Even so, things aren’t going that well for the Martians either. They are just about out of breathing pills. (Morons.) Still obsessed with getting his hands on Santo, he orders one more attempt at him. Luckily, Our Hero is happy to oblige. In fact, he’s setting up a wrestling match for latter that night, certain that the news will draw out the Martians. (If they already tried to get him at his house, why does he think a match in particular would prove so irresistible? Unless it’s really just an opportunity to do more wrestling before the movie’s over.) The match is arranged and publicized, although a terrorized public has elected to stay home. Despite his opponent’s misgivings, Santo demands that the match proceed as usual.
And so…more wrestling. After some minutes of this the Martians finally make their appearance. The others all flee, but Santo stands his ground. This being the final battle, Argos himself finally engages Santo directly. However, Argos’ breathing capsule starts wearing off, and Hercules takes over. More wrestling. Santo tosses him out of the ring, and Kronos and Morpheo take their turns. More wrestling. Eventually, however, Santo manages to beat his opponents off long enough to abscond with the prostrate Hercules’ teleportation belt. Using this – although he makes sure to collect and don his cape first – Santo teleports to their ship. Meanwhile, Hercules dies of asphyxiation, or something. I guess. Argos stops to disintegrate Hercules’ body, and then they all teleport after Santo.

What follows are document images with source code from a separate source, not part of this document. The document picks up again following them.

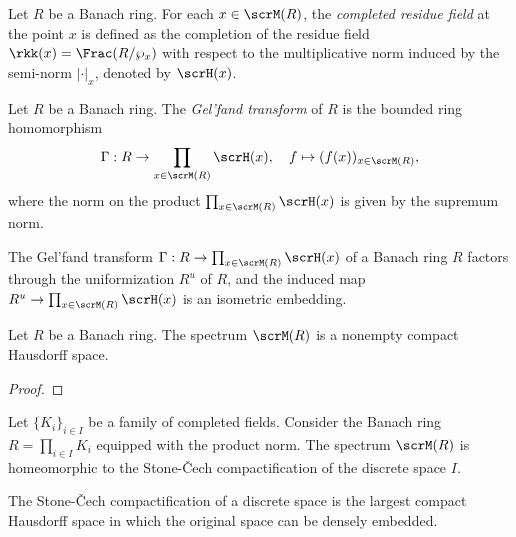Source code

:     \begin{definition}
        Let \(R\) be a Banach ring.
        For each \(x \in \scrM(R)\), the \emph{completed residue field} at the point \(x\) is defined as the completion of the residue field \(\rkk(x) = \Frac(R/\wp_x)\) with respect to the multiplicative norm induced by the semi-norm \(|\cdot|_x\), denoted by \(\scrH(x)\).
    \end{definition}

    \begin{definition}\label{def:Gelfand_transform_of_banach_rings}
        Let \(R\) be a Banach ring.
        The \emph{Gel'fand transform} of \(R\) is the bounded ring homomorphism
        \[
            \Gamma: R \to \prod_{x \in \scrM(R)} \scrH(x), \quad f \mapsto (f(x))_{x \in \scrM(R)},
        \]
        where the norm on the product \(\prod_{x \in \scrM(R)} \scrH(x)\) is given by the supremum norm.
    \end{definition}

    \begin{proposition}\label{prop:Gelfand_transform_and_the_uniformization_of_a_banach_ring}
        The Gel'fand transform \(\Gamma: R \to \prod_{x \in \scrM(R)} \scrH(x)\) of a Banach ring \(R\) factors through the uniformization \(R^u\) of \(R\), and the induced map \(R^u \to \prod_{x \in \scrM(R)} \scrH(x)\) is an isometric embedding.
    \end{proposition}

    \begin{theorem}\label{thm:spectrum_of_Banach_rings_is_nonempty_compact_Hausdorff}
        Let \(R\) be a Banach ring.
        The spectrum \(\scrM(R)\) is a nonempty compact Hausdorff space.
    \end{theorem}
    \begin{proof}
    \end{proof}

    \begin{lemma}\label{lem:spectrum_of_product_of_completed_fields}
        Let \(\{K_i\}_{i \in I}\) be a family of completed fields.
        Consider the Banach ring \(R = \prod_{i \in I} K_i\) equipped with the product norm.
        The spectrum \(\scrM(R)\) is homeomorphic to the Stone-\v{C}ech compactification of the discrete space \(I\).
    \end{lemma}

    \begin{remark}\label{rmk:some_fact_about_the_Stone_Cech_compactification}
        The Stone-\v{C}ech compactification of a discrete space is the largest compact Hausdorff space in which the original space can be densely embedded.
    \end{remark}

Santo has arrived outside the ship, and hides as the others teleport in. It’s too late, though, for the breathing pills are out. Dying, they attempt to send the ship via autopilot back to Mars. However, Santo bursts in and frees the captives. Making sure the ship doesn’t fall into terrestrial hands, Argos tries to activate the destruct switch but dies before he can do so. The Professor tries to convince Santo to save the ship, but Santo fears that Mankind isn’t ready for this amazing power. So he returns to the ship and pulls the lever himself, barely escaping with his life. Boom!
The Omnipotent Narrator returns, implying that humanity now has nothing to fear but it’s own "crazy nuclear experiments." That, presumably, or a second Martian ship that brings along two bottles of breathing capsules.
Summary: Probably the Greatest Movie Ever Made.